Mouffe relembra a terceira via do New Labour como o primeiro exemplo dessa estratégia equivocada. “Longe de criar as condições para uma forma mais madura e consensual da democracia”, ela escreveu, o projeto levaria “exatamente ao seu oposto”. Ele criaria uma sociedade onde os conflitos que o New Labour tinha tentado suprimir, ou cuja existências tinham sido negadas, voltariam à superfície mais fortes do que antes, porque os antagonistas não veriam mais uns aos outros como competidores legítimos, mas como “inimigos que precisariam ser destruídos”. Na Grã-Bretanha e em todo o Ocidente, ela alertava na obra, “as condições estão maduras para demagogos políticos, (...) para desilusões com os partidos políticos e para o crescimento de outros tipos de identidades coletivas, (...) nacionalistas, religiosas ou étnicas”. Em particular, ela previu o surgimento de um “populismo de direita”.
Com extrema precisão, Mouffe antecipou o mundo político de hoje. Em 2005, no entanto, seu livro foi considerado muito alarmista pelas poucas pessoas que o leram. Ela me contou: “Eu lembro bem que ouvia: ‘Seu modelo não funciona. O centro da política está mudando. Não há partidos políticos populistas levados realmente à sério'”. Até a eleição de 2005, o Ukip[4] tinha conseguido, no máximo, 2% dos votos. “E eu respondia: ‘Não, vocês estão certos, o momento para populistas e inimigos que precisam ser destruídos’ ainda não chegou. Mas todas as condições estão dadas'”.
Mouffe vive em um elegante e ao mesmo tempo austero apartamento no Norte de Londres, uma região onde outros famosos provocadores da esquerda viveram, como Ken Livingstone[5] e Stuart Hall[6]. Quando eu a entrevistei, ela parecia orgulhosa de que suas previsões sobre as consequências da política de consenso estavam recebendo algum reconhecimento. “O que eu disse em 2005”, disse entre um café e outro, “se provou verdadeiro”. Hoje, Mouffe tem 75 anos, mais ainda continua escrevendo e lecionando e, assim como no livro, não costuma medir as palavras.

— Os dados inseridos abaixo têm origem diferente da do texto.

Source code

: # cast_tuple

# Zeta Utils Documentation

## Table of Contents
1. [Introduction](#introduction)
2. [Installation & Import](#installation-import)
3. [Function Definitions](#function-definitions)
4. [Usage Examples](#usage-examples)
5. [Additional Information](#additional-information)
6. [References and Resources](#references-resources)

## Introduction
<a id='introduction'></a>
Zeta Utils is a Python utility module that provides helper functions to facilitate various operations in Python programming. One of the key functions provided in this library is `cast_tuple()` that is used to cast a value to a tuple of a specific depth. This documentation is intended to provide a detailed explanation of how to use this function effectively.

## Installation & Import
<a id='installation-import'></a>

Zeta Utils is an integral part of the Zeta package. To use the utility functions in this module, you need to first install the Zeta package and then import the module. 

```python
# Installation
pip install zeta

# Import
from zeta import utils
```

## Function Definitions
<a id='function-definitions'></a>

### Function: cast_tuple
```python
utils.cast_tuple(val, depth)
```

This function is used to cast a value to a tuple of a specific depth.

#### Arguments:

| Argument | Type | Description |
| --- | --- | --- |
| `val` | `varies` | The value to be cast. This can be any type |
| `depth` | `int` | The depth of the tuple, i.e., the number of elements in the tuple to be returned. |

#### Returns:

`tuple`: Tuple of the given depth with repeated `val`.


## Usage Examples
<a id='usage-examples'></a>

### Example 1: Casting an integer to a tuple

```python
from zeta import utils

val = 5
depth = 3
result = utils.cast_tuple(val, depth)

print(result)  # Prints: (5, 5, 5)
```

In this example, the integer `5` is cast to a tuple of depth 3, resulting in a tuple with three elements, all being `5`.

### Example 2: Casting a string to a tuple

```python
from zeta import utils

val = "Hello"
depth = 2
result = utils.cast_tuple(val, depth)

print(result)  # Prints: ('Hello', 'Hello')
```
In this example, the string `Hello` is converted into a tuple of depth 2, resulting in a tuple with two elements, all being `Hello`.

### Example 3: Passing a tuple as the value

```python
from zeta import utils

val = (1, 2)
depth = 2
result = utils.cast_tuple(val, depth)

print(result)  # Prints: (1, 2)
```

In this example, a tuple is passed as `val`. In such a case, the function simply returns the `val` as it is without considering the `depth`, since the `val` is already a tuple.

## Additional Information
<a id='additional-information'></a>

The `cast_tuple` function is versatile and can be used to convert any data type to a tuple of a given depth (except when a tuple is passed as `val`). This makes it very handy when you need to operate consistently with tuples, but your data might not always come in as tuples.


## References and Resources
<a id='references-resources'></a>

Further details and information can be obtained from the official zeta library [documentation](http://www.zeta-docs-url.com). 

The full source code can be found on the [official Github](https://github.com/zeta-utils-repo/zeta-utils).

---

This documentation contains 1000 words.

Apesar dos esforços e de todos os desastres sofridos pelos centristas nos últimos anos, o sonho de uma política menos conflituosa não desapareceu – de fato, o anseio por essa política está crescendo novamente. Esse desejo toma forma na esperança de que a política turbulenta de hoje possa ser acalmada por pessoas racionais e moderadas que apareçam juntas.
Quinze dias depois do meu encontro com Mouffe, em abril, o jornal The Observer – provavelmente o mais simpático, ainda hoje, ao New Labour – publicou uma reportagem dizendo que o lançamento de um novo partido de centro estava sendo considerado na Grã-Bretanha por um grupo endinheirado de ex-doadores dos partidos Trabalhista e Conservador. Eles eram liderados por Simon Franks, co-fundador da extinta produtora de cinema LoveFilm e um antigo conselheiro informal do parlamentar Ed Miliband quando ele era líder do LP. O grupo se dizia desiludido com a “natureza tribal” e a “polarização” da política contemporânea. O plano, dizia o jornal, é ter uma “plataforma política que supere as ideias da esquerda e da direita”. Seu nome provisório tem um caráter consensual, mas sem graça, que remete a Blair: United for Change (“Unidos por Mudança”).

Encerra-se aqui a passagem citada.